Exercise materials: Begin
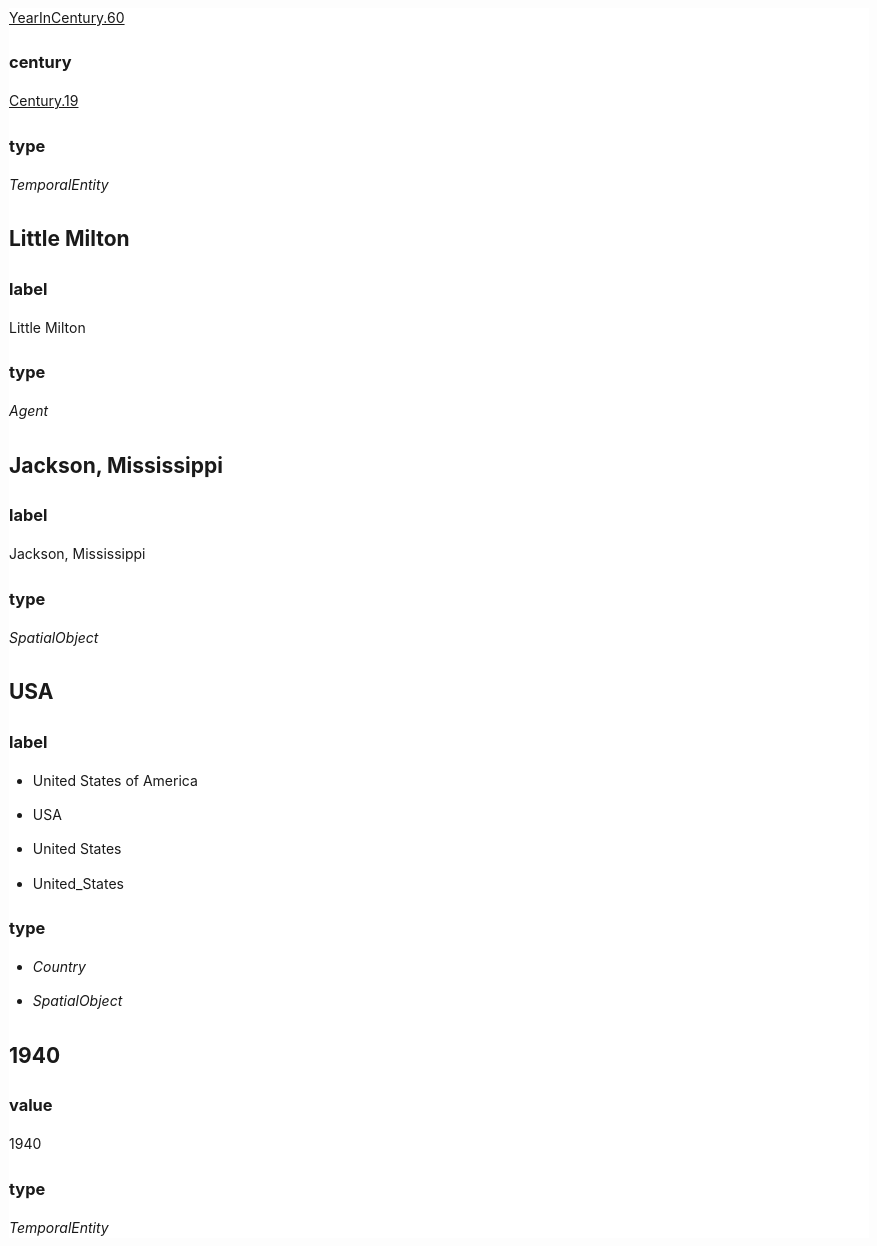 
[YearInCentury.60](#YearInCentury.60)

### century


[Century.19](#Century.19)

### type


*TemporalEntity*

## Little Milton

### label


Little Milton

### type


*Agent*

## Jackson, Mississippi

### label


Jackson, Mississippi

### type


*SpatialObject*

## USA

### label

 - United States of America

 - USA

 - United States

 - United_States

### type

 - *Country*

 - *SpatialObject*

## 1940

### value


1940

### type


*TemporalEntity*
Exercise materials: End
Exercise materials: Begin
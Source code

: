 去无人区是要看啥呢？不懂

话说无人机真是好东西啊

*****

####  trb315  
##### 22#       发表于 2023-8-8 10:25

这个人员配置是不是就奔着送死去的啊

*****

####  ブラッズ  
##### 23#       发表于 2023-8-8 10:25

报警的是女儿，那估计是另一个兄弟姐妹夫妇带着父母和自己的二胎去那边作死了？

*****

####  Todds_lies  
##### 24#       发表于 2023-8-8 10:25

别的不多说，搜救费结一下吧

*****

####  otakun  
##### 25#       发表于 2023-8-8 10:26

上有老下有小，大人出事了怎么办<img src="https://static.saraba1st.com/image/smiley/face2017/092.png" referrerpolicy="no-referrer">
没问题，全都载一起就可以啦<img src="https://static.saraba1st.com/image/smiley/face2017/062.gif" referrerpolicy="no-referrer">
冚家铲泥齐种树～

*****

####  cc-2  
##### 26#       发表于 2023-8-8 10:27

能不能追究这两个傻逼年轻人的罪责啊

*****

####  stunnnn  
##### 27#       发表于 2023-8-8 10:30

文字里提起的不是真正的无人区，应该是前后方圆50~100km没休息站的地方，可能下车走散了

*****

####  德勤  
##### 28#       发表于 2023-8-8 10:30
Exercise materials: End
Task directions:
From the entries, copy every line in which the word "static" occurs.

Written reply:
上有老下有小，大人出事了怎么办<img src="https://static.saraba1st.com/image/smiley/face2017/092.png" referrerpolicy="no-referrer">
没问题，全都载一起就可以啦<img src="https://static.saraba1st.com/image/smiley/face2017/062.gif" referrerpolicy="no-referrer">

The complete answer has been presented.